§ Problem to solve
For the entries that follow, restate word for word the line containing "IForest & $0.99818$", the line containing "the specified table", and every line that lies between them.

§ Dataset entries
»»
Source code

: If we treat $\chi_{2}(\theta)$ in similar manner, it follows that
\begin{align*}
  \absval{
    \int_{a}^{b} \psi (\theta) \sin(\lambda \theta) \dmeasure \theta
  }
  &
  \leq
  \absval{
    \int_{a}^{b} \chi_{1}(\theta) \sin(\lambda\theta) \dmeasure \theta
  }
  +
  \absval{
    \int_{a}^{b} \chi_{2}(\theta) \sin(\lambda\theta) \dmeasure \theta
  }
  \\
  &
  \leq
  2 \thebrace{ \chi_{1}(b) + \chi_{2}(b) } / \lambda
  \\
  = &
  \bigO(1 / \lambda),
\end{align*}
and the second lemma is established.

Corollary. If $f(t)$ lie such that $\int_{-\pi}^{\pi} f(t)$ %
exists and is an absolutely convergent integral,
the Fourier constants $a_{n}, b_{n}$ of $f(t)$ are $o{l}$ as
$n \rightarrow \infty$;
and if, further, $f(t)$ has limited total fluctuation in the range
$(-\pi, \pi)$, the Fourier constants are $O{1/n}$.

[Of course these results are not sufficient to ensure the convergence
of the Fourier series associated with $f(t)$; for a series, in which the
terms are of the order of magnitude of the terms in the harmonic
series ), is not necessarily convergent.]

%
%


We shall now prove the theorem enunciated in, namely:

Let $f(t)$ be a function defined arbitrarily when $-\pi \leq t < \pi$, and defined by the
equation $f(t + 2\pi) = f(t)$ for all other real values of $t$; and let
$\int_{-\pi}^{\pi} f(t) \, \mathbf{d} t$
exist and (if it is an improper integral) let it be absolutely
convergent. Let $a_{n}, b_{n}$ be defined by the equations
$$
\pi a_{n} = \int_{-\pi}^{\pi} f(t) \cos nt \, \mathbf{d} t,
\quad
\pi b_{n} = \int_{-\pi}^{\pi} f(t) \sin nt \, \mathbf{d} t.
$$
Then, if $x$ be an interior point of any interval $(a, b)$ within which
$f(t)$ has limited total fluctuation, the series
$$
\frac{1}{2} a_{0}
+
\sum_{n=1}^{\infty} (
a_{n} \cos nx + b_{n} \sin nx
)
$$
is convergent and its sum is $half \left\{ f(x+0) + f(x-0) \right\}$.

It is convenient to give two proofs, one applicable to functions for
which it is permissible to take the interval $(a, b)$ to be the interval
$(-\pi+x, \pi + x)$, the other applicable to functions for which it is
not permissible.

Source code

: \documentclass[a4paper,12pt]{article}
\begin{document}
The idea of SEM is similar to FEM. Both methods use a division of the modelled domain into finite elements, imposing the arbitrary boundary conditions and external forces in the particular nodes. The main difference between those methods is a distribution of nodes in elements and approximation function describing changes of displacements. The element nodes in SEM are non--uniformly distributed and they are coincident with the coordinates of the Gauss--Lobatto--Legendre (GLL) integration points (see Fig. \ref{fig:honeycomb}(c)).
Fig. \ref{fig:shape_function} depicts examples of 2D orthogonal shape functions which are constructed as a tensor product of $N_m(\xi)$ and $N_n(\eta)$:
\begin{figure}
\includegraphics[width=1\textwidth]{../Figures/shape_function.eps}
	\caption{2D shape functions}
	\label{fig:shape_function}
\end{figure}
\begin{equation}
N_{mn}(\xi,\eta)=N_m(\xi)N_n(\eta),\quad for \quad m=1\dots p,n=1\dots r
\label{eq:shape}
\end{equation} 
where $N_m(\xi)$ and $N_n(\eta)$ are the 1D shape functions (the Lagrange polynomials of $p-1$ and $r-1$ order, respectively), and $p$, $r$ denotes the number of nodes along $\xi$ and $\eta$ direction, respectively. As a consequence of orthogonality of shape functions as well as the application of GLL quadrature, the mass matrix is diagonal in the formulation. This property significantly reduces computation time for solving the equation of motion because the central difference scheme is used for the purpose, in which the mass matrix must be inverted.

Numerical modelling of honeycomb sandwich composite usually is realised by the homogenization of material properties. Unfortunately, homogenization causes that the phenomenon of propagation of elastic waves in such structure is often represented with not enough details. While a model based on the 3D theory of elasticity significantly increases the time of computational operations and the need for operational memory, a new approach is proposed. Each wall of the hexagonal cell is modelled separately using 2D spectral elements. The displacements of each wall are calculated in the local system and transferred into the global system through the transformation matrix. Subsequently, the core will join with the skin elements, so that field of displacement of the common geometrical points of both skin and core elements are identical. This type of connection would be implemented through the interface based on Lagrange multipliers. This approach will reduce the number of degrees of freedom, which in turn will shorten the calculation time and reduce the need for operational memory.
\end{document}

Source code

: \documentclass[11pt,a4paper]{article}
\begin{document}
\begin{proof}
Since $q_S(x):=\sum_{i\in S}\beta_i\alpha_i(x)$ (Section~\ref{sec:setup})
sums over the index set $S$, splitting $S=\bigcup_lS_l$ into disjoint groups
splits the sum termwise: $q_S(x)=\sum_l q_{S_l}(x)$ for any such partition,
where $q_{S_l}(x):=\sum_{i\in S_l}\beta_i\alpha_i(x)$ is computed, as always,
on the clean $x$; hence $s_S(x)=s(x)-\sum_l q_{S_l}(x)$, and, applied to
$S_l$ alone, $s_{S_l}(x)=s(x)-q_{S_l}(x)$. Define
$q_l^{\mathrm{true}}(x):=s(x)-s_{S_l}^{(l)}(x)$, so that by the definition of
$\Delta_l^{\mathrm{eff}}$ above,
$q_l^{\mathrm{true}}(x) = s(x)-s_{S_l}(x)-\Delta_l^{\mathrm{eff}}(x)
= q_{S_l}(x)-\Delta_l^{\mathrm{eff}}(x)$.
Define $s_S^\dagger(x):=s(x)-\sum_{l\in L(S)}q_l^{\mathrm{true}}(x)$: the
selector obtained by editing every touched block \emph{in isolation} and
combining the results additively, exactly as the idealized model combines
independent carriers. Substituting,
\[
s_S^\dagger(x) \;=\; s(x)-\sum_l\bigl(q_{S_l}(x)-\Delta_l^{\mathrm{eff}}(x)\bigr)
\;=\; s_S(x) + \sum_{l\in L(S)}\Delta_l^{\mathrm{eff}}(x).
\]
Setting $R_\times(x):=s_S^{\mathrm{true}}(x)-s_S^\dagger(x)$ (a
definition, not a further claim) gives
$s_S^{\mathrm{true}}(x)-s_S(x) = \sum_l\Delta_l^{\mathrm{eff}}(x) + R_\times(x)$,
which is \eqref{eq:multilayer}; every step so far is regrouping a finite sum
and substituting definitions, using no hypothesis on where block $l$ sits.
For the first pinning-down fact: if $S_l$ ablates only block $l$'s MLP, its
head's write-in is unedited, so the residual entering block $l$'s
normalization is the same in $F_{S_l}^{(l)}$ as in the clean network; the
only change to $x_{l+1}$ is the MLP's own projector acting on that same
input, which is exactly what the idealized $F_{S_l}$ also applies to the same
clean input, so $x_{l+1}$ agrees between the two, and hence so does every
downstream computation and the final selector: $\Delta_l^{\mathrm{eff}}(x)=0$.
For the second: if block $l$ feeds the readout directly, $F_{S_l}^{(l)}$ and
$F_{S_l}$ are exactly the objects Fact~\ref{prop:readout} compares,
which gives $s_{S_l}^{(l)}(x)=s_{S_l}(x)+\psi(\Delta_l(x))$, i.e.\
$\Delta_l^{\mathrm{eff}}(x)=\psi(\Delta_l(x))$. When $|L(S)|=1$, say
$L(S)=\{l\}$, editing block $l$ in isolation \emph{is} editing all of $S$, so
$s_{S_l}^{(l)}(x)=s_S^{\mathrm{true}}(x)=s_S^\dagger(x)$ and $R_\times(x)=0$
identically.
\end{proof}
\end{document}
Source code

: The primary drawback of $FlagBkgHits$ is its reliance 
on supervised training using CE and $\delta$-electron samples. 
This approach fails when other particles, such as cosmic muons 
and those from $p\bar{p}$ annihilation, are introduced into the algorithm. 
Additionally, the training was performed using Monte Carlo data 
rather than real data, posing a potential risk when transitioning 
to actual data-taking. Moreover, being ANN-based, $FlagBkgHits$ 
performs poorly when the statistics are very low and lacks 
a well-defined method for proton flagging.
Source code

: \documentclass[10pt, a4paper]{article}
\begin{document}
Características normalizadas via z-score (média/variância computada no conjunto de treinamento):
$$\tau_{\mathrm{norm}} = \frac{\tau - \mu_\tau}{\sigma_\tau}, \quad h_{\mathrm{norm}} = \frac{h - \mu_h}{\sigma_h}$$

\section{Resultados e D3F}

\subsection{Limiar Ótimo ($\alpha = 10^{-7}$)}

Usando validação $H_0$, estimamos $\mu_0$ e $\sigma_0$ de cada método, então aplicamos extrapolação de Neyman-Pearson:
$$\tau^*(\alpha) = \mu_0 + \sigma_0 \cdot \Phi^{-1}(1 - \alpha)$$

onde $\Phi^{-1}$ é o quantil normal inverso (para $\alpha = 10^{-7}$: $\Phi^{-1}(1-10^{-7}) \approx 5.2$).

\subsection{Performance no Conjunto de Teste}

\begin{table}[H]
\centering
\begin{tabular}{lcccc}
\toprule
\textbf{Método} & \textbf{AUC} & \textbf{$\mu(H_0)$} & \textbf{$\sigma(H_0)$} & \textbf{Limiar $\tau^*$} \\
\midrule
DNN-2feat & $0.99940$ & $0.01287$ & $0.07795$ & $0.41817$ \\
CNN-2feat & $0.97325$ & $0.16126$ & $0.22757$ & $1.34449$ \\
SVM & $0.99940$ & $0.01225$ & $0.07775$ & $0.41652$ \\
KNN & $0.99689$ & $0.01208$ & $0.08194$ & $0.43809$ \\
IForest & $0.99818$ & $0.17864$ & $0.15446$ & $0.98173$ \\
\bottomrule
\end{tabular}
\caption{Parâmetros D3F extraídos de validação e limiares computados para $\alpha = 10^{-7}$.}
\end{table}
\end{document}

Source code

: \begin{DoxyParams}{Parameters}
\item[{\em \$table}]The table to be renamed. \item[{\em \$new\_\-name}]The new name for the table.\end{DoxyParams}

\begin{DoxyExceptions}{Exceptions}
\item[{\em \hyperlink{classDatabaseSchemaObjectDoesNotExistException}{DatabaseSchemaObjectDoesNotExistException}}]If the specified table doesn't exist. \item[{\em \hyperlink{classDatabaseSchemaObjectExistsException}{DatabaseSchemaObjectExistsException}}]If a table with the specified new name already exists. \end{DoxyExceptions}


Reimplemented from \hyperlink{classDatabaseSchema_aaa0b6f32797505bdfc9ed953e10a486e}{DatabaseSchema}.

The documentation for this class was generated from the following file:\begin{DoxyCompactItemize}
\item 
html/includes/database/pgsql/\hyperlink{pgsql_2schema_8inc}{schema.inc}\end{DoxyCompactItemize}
««
§ Expected answer
IForest & $0.99818$ & $0.17864$ & $0.15446$ & $0.98173$ \\
\bottomrule
\end{tabular}
\caption{Parâmetros D3F extraídos de validação e limiares computados para $\alpha = 10^{-7}$.}
\end{table}
\end{document}

Source code

: \begin{DoxyParams}{Parameters}
\item[{\em \$table}]The table to be renamed. \item[{\em \$new\_\-name}]The new name for the table.\end{DoxyParams}

\begin{DoxyExceptions}{Exceptions}
\item[{\em \hyperlink{classDatabaseSchemaObjectDoesNotExistException}{DatabaseSchemaObjectDoesNotExistException}}]If the specified table doesn't exist. \item[{\em \hyperlink{classDatabaseSchemaObjectExistsException}{DatabaseSchemaObjectExistsException}}]If a table with the specified new name already exists. \end{DoxyExceptions}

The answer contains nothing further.